(Beginning of Data for processing)
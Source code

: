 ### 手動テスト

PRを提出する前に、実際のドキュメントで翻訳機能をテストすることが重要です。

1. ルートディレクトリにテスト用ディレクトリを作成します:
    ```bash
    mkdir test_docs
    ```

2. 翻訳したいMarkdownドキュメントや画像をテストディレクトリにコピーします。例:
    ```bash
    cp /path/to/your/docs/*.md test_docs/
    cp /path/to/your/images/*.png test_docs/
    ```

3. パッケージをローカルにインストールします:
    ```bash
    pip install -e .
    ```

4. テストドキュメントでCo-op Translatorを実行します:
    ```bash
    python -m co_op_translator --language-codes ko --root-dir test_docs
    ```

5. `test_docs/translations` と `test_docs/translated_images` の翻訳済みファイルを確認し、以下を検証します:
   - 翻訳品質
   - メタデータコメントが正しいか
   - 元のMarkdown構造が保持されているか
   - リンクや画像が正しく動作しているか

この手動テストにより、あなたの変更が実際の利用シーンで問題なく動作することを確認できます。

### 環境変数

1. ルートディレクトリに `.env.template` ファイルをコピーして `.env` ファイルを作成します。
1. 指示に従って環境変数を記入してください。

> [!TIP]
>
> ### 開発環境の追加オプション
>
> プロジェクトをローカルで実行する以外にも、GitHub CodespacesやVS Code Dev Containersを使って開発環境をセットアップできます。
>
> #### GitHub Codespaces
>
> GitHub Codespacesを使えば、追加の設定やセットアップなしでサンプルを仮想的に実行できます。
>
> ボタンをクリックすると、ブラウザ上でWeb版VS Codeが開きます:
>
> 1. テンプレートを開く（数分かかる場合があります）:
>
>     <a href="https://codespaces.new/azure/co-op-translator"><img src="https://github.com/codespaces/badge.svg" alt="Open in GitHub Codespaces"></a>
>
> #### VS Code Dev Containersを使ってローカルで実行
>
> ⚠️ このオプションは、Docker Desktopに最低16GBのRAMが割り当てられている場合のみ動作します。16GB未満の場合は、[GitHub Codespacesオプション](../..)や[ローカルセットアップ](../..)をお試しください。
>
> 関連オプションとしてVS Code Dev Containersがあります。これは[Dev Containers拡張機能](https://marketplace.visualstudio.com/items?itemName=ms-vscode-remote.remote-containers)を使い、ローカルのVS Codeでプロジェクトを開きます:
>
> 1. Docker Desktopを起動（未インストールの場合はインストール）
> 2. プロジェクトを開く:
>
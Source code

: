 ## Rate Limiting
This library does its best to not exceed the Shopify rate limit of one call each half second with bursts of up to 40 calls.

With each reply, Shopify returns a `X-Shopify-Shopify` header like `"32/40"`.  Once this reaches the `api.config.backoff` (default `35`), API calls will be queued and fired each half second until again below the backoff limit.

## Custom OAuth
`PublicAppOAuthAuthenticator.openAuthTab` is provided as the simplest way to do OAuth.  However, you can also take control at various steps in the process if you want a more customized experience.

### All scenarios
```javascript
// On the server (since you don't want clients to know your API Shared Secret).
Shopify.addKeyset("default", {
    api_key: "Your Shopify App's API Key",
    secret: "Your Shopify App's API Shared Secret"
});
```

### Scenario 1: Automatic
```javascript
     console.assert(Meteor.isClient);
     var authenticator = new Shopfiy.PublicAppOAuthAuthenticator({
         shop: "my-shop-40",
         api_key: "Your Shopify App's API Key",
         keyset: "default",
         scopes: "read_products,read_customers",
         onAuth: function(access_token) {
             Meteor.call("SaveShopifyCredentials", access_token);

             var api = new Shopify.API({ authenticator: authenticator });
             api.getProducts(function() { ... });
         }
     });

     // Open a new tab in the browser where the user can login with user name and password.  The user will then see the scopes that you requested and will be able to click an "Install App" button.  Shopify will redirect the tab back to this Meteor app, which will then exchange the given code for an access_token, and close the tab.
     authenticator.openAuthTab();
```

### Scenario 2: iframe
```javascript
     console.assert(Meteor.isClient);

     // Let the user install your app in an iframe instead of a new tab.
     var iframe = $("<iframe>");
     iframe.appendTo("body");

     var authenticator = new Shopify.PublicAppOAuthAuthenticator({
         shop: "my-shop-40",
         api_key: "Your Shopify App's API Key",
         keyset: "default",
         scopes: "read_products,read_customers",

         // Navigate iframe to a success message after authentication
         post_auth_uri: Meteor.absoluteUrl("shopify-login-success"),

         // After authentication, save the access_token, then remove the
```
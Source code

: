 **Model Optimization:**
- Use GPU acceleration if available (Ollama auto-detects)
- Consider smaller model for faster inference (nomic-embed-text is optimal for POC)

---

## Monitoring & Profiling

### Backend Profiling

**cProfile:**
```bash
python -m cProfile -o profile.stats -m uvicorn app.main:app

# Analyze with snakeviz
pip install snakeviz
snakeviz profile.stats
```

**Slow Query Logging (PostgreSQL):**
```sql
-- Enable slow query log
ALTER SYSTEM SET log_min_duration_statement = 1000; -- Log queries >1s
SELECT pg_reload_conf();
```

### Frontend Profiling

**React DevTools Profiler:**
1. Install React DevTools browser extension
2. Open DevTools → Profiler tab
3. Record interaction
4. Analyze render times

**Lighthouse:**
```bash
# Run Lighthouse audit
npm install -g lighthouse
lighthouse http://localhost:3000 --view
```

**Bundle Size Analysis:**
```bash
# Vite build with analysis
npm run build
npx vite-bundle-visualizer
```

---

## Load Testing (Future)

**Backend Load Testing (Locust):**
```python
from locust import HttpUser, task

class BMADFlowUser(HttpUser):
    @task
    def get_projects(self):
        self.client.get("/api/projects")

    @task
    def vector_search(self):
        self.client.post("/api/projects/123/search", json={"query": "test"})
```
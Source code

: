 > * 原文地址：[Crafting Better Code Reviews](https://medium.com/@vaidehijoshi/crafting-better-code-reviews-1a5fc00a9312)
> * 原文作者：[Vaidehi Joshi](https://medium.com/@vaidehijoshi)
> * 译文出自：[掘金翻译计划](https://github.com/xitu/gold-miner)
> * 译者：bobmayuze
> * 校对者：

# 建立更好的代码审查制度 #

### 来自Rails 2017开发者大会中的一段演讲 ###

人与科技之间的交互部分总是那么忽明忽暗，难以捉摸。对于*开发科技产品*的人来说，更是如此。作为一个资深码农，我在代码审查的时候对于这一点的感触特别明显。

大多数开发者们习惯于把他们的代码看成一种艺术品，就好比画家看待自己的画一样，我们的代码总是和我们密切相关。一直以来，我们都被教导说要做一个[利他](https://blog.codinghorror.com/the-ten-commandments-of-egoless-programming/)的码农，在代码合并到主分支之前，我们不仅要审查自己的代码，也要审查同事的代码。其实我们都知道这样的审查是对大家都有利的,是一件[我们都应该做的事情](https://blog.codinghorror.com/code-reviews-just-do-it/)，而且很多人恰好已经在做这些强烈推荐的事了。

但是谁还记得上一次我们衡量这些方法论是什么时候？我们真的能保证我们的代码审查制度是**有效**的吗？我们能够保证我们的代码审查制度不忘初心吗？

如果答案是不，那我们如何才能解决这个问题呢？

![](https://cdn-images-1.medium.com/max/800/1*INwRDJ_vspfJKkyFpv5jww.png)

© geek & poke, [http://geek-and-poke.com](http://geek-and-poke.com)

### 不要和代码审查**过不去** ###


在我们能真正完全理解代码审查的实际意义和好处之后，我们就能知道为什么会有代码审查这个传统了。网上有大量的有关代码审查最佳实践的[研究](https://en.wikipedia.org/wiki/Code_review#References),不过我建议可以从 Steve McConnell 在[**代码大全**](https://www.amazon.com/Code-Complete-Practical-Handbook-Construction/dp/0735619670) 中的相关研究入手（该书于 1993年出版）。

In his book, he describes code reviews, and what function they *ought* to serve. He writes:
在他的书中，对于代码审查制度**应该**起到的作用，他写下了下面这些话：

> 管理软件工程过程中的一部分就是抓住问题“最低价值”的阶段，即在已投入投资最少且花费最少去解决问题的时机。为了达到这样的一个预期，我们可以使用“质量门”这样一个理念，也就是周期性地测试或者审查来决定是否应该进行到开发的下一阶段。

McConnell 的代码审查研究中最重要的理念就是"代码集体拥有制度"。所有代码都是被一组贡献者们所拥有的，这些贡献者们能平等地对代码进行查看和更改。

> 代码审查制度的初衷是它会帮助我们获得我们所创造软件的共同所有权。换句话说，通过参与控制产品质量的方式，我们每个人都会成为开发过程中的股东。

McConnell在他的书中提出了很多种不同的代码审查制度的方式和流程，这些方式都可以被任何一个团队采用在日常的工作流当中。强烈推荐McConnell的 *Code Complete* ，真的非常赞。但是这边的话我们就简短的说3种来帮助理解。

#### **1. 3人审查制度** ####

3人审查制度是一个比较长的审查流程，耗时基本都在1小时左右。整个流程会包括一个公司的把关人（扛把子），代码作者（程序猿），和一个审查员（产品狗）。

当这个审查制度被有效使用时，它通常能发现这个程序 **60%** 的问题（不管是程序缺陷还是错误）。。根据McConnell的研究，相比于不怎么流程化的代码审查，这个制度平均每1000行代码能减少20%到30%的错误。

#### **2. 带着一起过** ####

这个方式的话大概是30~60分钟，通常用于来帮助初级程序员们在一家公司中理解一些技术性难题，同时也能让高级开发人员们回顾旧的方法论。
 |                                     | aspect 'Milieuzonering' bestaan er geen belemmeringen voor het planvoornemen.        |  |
(End of Data for processing)
● Exercise brief: Every line above from the line with "#### GitHub Codespaces" to the line with "1. Docker Desktopを起動（未インストールの場合はインストール）" is wanted, ends included; write them out exactly and add no other line.

● Answer section:
> #### GitHub Codespaces
>
> GitHub Codespacesを使えば、追加の設定やセットアップなしでサンプルを仮想的に実行できます。
>
> ボタンをクリックすると、ブラウザ上でWeb版VS Codeが開きます:
>
> 1. テンプレートを開く（数分かかる場合があります）:
>
>     <a href="https://codespaces.new/azure/co-op-translator"><img src="https://github.com/codespaces/badge.svg" alt="Open in GitHub Codespaces"></a>
>
> #### VS Code Dev Containersを使ってローカルで実行
>
> ⚠️ このオプションは、Docker Desktopに最低16GBのRAMが割り当てられている場合のみ動作します。16GB未満の場合は、[GitHub Codespacesオプション](../..)や[ローカルセットアップ](../..)をお試しください。
>
> 関連オプションとしてVS Code Dev Containersがあります。これは[Dev Containers拡張機能](https://marketplace.visualstudio.com/items?itemName=ms-vscode-remote.remote-containers)を使い、ローカルのVS Codeでプロジェクトを開きます:
>
> 1. Docker Desktopを起動（未インストールの場合はインストール）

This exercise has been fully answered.